_WHAT YOU WILL DO_: Every record below is to be retyped exactly, with the pictures left out.

_SUPPLIED DATA_:
────────

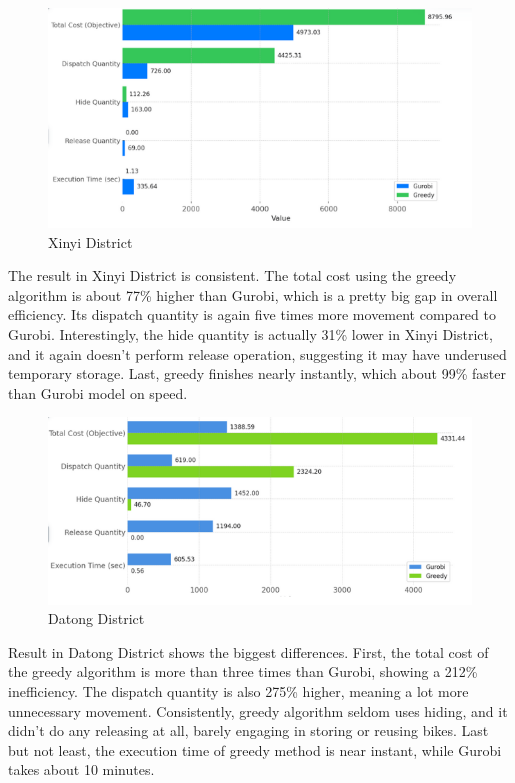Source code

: \documentclass[11pt,a4paper]{article}
\begin{document}
\newpage
\begin{figure}[H]
\centering
\includegraphics{Xinyi.png}
\caption{Xinyi District}
\label{Figure 2}
\end{figure}

The result in Xinyi District is consistent. The total cost using the greedy algorithm is about 77\% higher than Gurobi, which is a pretty big gap in overall efficiency. Its dispatch quantity is again five times more movement compared to Gurobi.
Interestingly, the hide quantity is actually 31\% lower in Xinyi District, and it again doesn't perform release operation, suggesting it may have underused temporary storage. Last, greedy finishes nearly instantly, which about 99\% faster than Gurobi model on speed.

\begin{figure}[H]
\centering
\includegraphics{Datong.png}
\caption{Datong District}
\label{Figure 3}
\end{figure}

Result in Datong District shows the biggest differences. First, the total cost of the greedy algorithm is more than three times than Gurobi, showing a 212\% inefficiency. The dispatch quantity is also 275\% higher, meaning a lot more unnecessary movement. Consistently, greedy algorithm seldom uses hiding, and it didn't do any releasing at all, barely engaging in storing or reusing bikes. Last but not least, the execution time of greedy method is near instant, while Gurobi takes about 10 minutes.
\end{document}
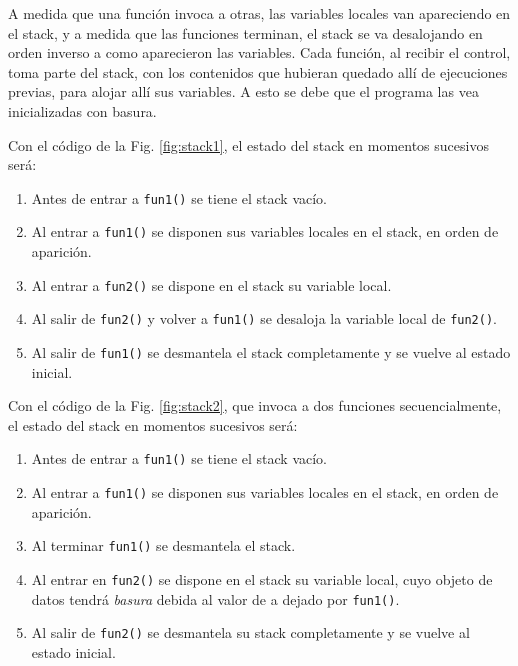 A medida que una función invoca a otras, las variables locales van apareciendo en el stack, y a medida
que las funciones terminan, el stack se va desalojando en orden inverso a como aparecieron las
variables. Cada función, al recibir el control, toma parte del stack, con los contenidos que hubieran
quedado allí de ejecuciones previas, para alojar allí sus variables. A esto se debe que el programa las
vea inicializadas con basura.


\begin{ejemplo}
Con el código de la Fig. \ref{fig:stack1}, el estado del stack en momentos sucesivos será: 
\begin{enumerate}
\item Antes de entrar a \texttt{fun1()} se tiene el stack vacío.
\item Al entrar a \texttt{fun1()} se disponen sus variables locales en el stack, en orden de aparición.
\item Al entrar a \texttt{fun2()} se dispone en el stack su variable local.
\item Al salir de \texttt{fun2()} y volver a \texttt{fun1()} se desaloja la variable local de \texttt{fun2()}.
\item Al salir de \texttt{fun1()} se desmantela el stack completamente y se vuelve al estado inicial.
\end{enumerate}
\end{ejemplo}

\begin{ejemplo}
Con el código de la Fig. \ref{fig:stack2}, que invoca a dos funciones secuencialmente, el estado del stack en momentos sucesivos será: 
\begin{enumerate}
\item Antes de entrar a \texttt{fun1()} se tiene el stack vacío.
\item Al entrar a \texttt{fun1()} se disponen sus variables locales en el stack, en orden de aparición.
\item Al terminar \texttt{fun1()} se desmantela el stack.
\item Al entrar en \texttt{fun2()} se dispone en el stack su variable local, cuyo objeto de datos tendrá \textit{basura} debida al valor de a dejado por \texttt{fun1()}.
\item Al salir de \texttt{fun2()} se desmantela su stack completamente y se vuelve al estado inicial.
\end{enumerate}
\end{ejemplo}

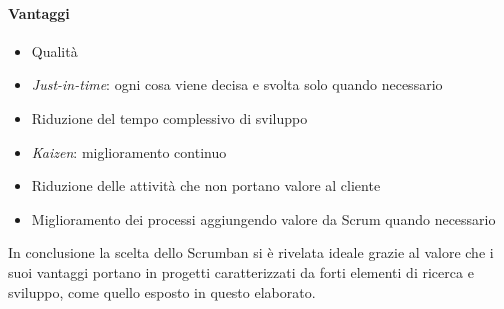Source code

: \paragraph{Vantaggi}
\begin{itemize}
\item Qualità
\item \textit{Just-in-time}: ogni cosa viene decisa e svolta solo quando necessario
\item Riduzione del tempo complessivo di sviluppo
\item \textit{Kaizen}: miglioramento continuo
\item Riduzione delle attività che non portano valore al cliente
\item Miglioramento dei processi aggiungendo valore da Scrum quando necessario
\end{itemize}
In conclusione la scelta dello Scrumban si è rivelata ideale grazie al valore che i suoi vantaggi portano in progetti caratterizzati da forti elementi di ricerca e sviluppo, come quello esposto in questo elaborato.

────────

_EXERCISE OUTPUT_:
Source code

: \documentclass[11pt,a4paper]{article}
\begin{document}
\newpage
\begin{figure}[H]
\centering
\includegraphics{Xinyi.png}
\caption{Xinyi District}
\label{Figure 2}
\end{figure}

The result in Xinyi District is consistent. The total cost using the greedy algorithm is about 77\% higher than Gurobi, which is a pretty big gap in overall efficiency. Its dispatch quantity is again five times more movement compared to Gurobi.
Interestingly, the hide quantity is actually 31\% lower in Xinyi District, and it again doesn't perform release operation, suggesting it may have underused temporary storage. Last, greedy finishes nearly instantly, which about 99\% faster than Gurobi model on speed.

\begin{figure}[H]
\centering
\includegraphics{Datong.png}
\caption{Datong District}
\label{Figure 3}
\end{figure}

Result in Datong District shows the biggest differences. First, the total cost of the greedy algorithm is more than three times than Gurobi, showing a 212\% inefficiency. The dispatch quantity is also 275\% higher, meaning a lot more unnecessary movement. Consistently, greedy algorithm seldom uses hiding, and it didn't do any releasing at all, barely engaging in storing or reusing bikes. Last but not least, the execution time of greedy method is near instant, while Gurobi takes about 10 minutes.
\end{document}
 A medida que una función invoca a otras, las variables locales van apareciendo en el stack, y a medida
que las funciones terminan, el stack se va desalojando en orden inverso a como aparecieron las
variables. Cada función, al recibir el control, toma parte del stack, con los contenidos que hubieran
quedado allí de ejecuciones previas, para alojar allí sus variables. A esto se debe que el programa las
vea inicializadas con basura.


\begin{ejemplo}
Con el código de la Fig. \ref{fig:stack1}, el estado del stack en momentos sucesivos será: 
\begin{enumerate}
\item Antes de entrar a \texttt{fun1()} se tiene el stack vacío.
\item Al entrar a \texttt{fun1()} se disponen sus variables locales en el stack, en orden de aparición.
\item Al entrar a \texttt{fun2()} se dispone en el stack su variable local.
\item Al salir de \texttt{fun2()} y volver a \texttt{fun1()} se desaloja la variable local de \texttt{fun2()}.
\item Al salir de \texttt{fun1()} se desmantela el stack completamente y se vuelve al estado inicial.
\end{enumerate}
\end{ejemplo}

\begin{ejemplo}
Con el código de la Fig. \ref{fig:stack2}, que invoca a dos funciones secuencialmente, el estado del stack en momentos sucesivos será: 
\begin{enumerate}
\item Antes de entrar a \texttt{fun1()} se tiene el stack vacío.
\item Al entrar a \texttt{fun1()} se disponen sus variables locales en el stack, en orden de aparición.
\item Al terminar \texttt{fun1()} se desmantela el stack.
\item Al entrar en \texttt{fun2()} se dispone en el stack su variable local, cuyo objeto de datos tendrá \textit{basura} debida al valor de a dejado por \texttt{fun1()}.
\item Al salir de \texttt{fun2()} se desmantela su stack completamente y se vuelve al estado inicial.
\end{enumerate}
\end{ejemplo}

Source code

: \paragraph{Vantaggi}
\begin{itemize}
\item Qualità
\item \textit{Just-in-time}: ogni cosa viene decisa e svolta solo quando necessario
\item Riduzione del tempo complessivo di sviluppo
\item \textit{Kaizen}: miglioramento continuo
\item Riduzione delle attività che non portano valore al cliente
\item Miglioramento dei processi aggiungendo valore da Scrum quando necessario
\end{itemize}
In conclusione la scelta dello Scrumban si è rivelata ideale grazie al valore che i suoi vantaggi portano in progetti caratterizzati da forti elementi di ricerca e sviluppo, come quello esposto in questo elaborato.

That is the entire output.